En este orden de cosas, Maduro enmarcó los factores de la crisis tomando prestado el dominio bélico. Es decir, la Guerra Económica es una metáfora conceptual que condensa y visibiliza lo que cualquier ciudadano común tendría dificultad de entender en razón de lo complejo y abstracto, al tiempo que cumple con otra característica de la metáfora: la asignación de roles. Para entender esto último, pensemos que un grupo social metaforiza al otro como animales salvajes. Lo que sucede por implicación es que el grupo que usa la metáfora se representa a sí mismo como un cazador cuya misión moral es aniquilar a la bestia que pone en peligro a la comunidad. Vista así, la Guerra Económica muestra a la población como una víctima, a la oposición (a EEUU, Colombia, y quien quepa en ese saco) como el villano, y al gobierno como el héroe salvador. El recurso le ha sido tan útil al gobierno que cada crisis que genera es una supuesta guerra: guerra eléctrica, guerra petrolera, guerra mediática, guerra psicológica, guerra de los panes, guerra de transporte, guerra memística (sí, tan bajo han caído). Si la semana que viene se intensificara la falta de suministro de agua, por ejemplo, es previsible que el gobierno se la endosaría a la guerra acuífera, el mismísimo Waterworld en nuestro país.

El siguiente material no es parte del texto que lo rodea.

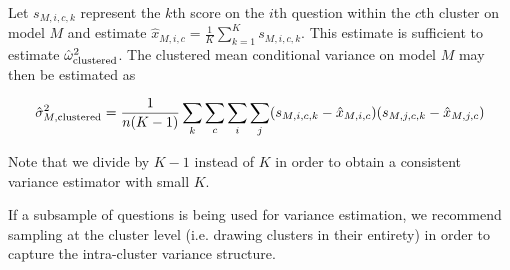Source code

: \documentclass[11pt, oneside]{article}   	%
\begin{document}
Let $s_{M, i, c, k}$ represent the $k$th score on the $i$th question within the $c$th cluster on model $M$ and estimate $\hat{x}_{M, i, c}=\frac{1}{K}\sum_{k=1}^K s_{M, i, c, k}$. This estimate is sufficient to estimate $\hat{\omega}_{\rm clustered}^2$. The clustered mean conditional variance on model $M$ may then be estimated as

\[
\hat{\sigma}_{M, {\rm clustered}}^2=\frac{1}{n(K-1)}\sum_k \sum_c \sum_i \sum_j (s_{M, i, c, k}-\hat{x}_{M, i, c})(s_{M, j, c, k}-\hat{x}_{M, j, c})
\]

Note that we divide by $K-1$ instead of $K$ in order to obtain a consistent variance estimator with small $K$.

If a subsample of questions is being used for variance estimation, we recommend sampling at the cluster level (i.e. drawing clusters in their entirety) in order to capture the intra-cluster variance structure.
\end{document}
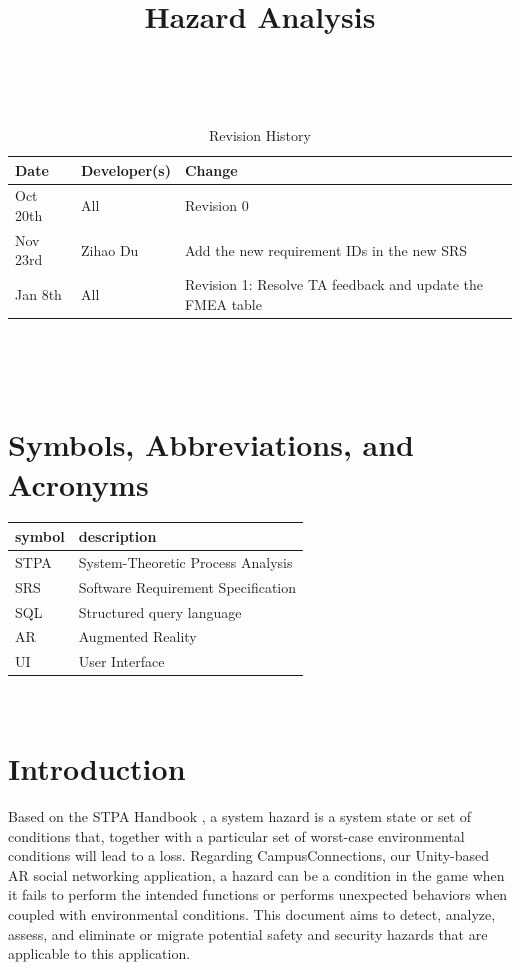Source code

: \documentclass{article}
\title{Hazard Analysis\\\progname}
\author{\authname}
\date{}
\begin{document}
\maketitle
\thispagestyle{empty}

~\newpage


\begin{table}[hp]
\caption{Revision History} \label{TblRevisionHistory}
\begin{tabularx}{\textwidth}{llX}
\toprule
\textbf{Date} & \textbf{Developer(s)} & \textbf{Change}\\
\midrule
Oct 20th & All & Revision 0\\
Nov 23rd & Zihao Du & Add the new requirement IDs in the new SRS\\
Jan 8th & All & Revision 1: Resolve TA feedback and update the FMEA table\\
\bottomrule
\end{tabularx}
\end{table}

~\newpage

\tableofcontents

~\newpage


\section{Symbols, Abbreviations, and Acronyms}

\renewcommand{\arraystretch}{1.2}
\begin{tabular}{l l} 
  \toprule		
  \textbf{symbol} & \textbf{description}\\
  \midrule 
  STPA & System-Theoretic Process Analysis\\
  \midrule
  SRS & Software Requirement Specification\\
  \midrule
  SQL & Structured query language\\
  \midrule
  AR & Augmented Reality\\
  \midrule
  UI & User Interface\\
  \bottomrule
\end{tabular}\\

\section{Introduction}

Based on the STPA Handbook \cite{STPA}, a system hazard is a system state or set of conditions that, together with a particular set of worst-case environmental conditions will lead to a loss. Regarding CampusConnections, our Unity-based AR social networking application, a hazard can be a condition in the game when it fails to perform the intended functions or performs unexpected behaviors when coupled with environmental conditions. This document aims to detect, analyze, assess, and eliminate or migrate potential safety and security hazards that are applicable to this application. 
\end{document}
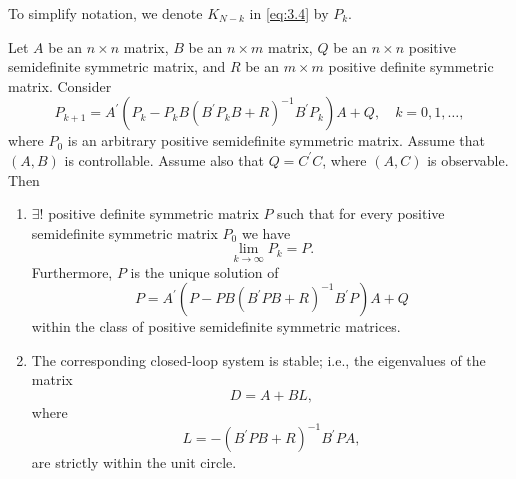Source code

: To simplify notation, we denote $K_{N-k}$ in \cref{eq:3.4} by $P_k$. 
\begin{proposition}
    Let $A$ be an $n\times n$ matrix, $B$ be an $n\times m$ matrix, $Q$ be an $n\times n$ positive semidefinite symmetric matrix, and $R$ be an $m\times m$ positive definite symmetric matrix. Consider 
    \begin{equation}\label{eq:3.8}
        P_{k + 1} = A ^\prime(P_k - P_k B(B^\prime P_k B + R)^{ - 1}B^\prime P_k)A + Q,\quad k = 0,1,\dots,
    \end{equation}
    where $P_0$ is an arbitrary positive semidefinite symmetric matrix. Assume that $(A,B)$ is controllable. Assume also that $Q=C^\prime C$, where $(A,C)$ is observable. Then
    \begin{enumerate}[label=(\alph*)]
        \item $\exists! $ positive definite symmetric matrix $P$ such that for every positive semidefinite symmetric matrix $P_0$ we have \[\lim_{k\rightarrow\infty}P_k = P.\]
        Furthermore, $P$ is the unique solution of \begin{equation}\label{eq:3.9}
            P = A^\prime (P - PB(B^\prime P B + R)^{ - 1}B^\prime P)A + Q
        \end{equation}
        within the class of positive semidefinite symmetric matrices.
        \item The corresponding closed-loop system is stable; i.e., the eigenvalues of the matrix \begin{equation}\label{eq:3.10}
            D = A + B L ,
        \end{equation}
        where \begin{equation}\label{eq:3.11}
            L =- {(B^\prime P B + R)}^{ - 1}B^\prime P A,
        \end{equation}
        are strictly within the unit circle.
    \end{enumerate}
\end{proposition}

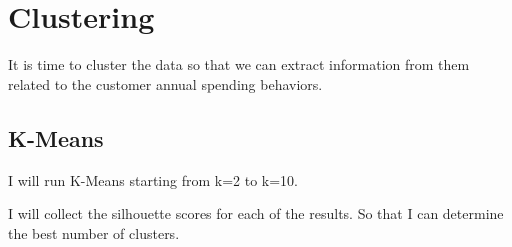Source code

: \documentclass[11pt]{article}
\begin{document}
    \hypertarget{clustering}{%
\section{Clustering}\label{clustering}}

    It is time to cluster the data so that we can extract information from
them related to the customer annual spending behaviors.

    \hypertarget{k-means}{%
\subsection{K-Means}\label{k-means}}

    I will run K-Means starting from k=2 to k=10.

I will collect the silhouette scores for each of the results. So that I
can determine the best number of clusters.
\end{document}
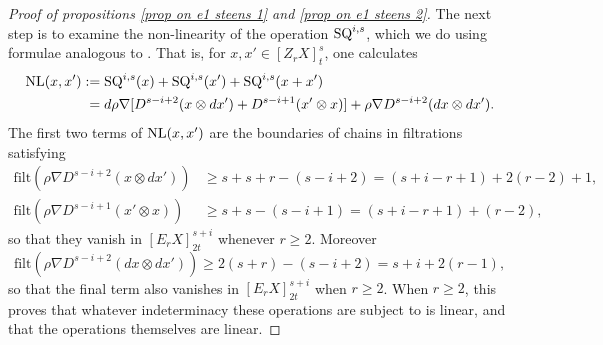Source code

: \documentclass[11pt]{amsart} \renewcommand{\baselinestretch}{1.2}
\theoremstyle{plain}
\numberwithin{equation}{section} %
\theoremstyle{plain}
\numberwithin{equation}{chapter} %
\newcommand{\Nabla}{\nabla}
\newcommand{\E}[5]{[E^{#1}_{#2}#3]^{#4}_{#5}}
\newcommand{\EZdownup}[5]{[Z^{#2}_{#1}#3]^{#4}_{#5}}
\newcommand{\filt}{\mathrm{filt}}
\begin{document}
\begin{second quadrant homotopy sseq operations}
\begin{proof}[Proof of propositions \ref{prop on e1 steens 1} and \ref{prop on e1 steens 2}]
The next step is to examine the non-linearity of the operation $\textup{SQ}^{i,s}$, which we do using formulae analogous to \cite[(1.111) and (1.112)]{MR2245560}. That is, for $x,x'\in \EZdownup{r}{}{X}{s}{t}$, one calculates
\begin{alignat*}{2}
\textup{NL}(x,x'){}:={}&  \textup{SQ}^{i,s}(x)+\textup{SQ}^{i,s}(x')+\textup{SQ}^{i,s}(x+x') 
\\
{}={}&d\rho\Nabla [D^{s-i+2}(x\otimes dx')+D^{s-i+1}(x'\otimes x)]+\rho\Nabla D^{s-i+2}(dx\otimes dx') .
\end{alignat*}
%
The first two terms of $\textup{NL}(x,x')$ are the boundaries of chains in filtrations satisfying
\begin{align*}
\filt(\rho\Nabla D^{s-i+2}(x\otimes dx'))&\geq s+s+r-(s-i+2)=(s+i-r+1)+2(r-2)+1,\\
\filt(\rho\Nabla D^{s-i+1}(x'\otimes x))&\geq s+s-(s-i+1)=(s+i-r+1)+(r-2),
\end{align*}
so that they vanish in $\E{}{r}{X}{s+i}{2t}$ whenever $r\geq2$. Moreover
\[\filt(\rho\Nabla D^{s-i+2}(dx\otimes dx'))\geq 2(s+r)-(s-i+2)=s+i+2(r-1),\]
so that the final term also vanishes in $\E{}{r}{X}{s+i}{2t}$ when $r\geq2$.  When $r\geq2$, this proves that  whatever indeterminacy these operations are subject to is linear, and that the operations themselves are linear.


\end{proof}
\end{second quadrant homotopy sseq operations}
\end{document}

Los progres cool, con todo, insistirán inexplicablemente en que la crisis se debe a las sanciones del imperio, pese a que, sabemos hasta el hartazgo, las sanciones no existían cuando el encantador de serpientes sin ton ni son le atribuyó a la “Guerra Económica” la crisis que él y su gobierno provocaron.
III
La verdadera guerra es la que Maduro le ha declarado a la ciudadanía, una similar a esas en las que la periodista Marie Colvin se lo habría jugado todo, pero los progres cool nada.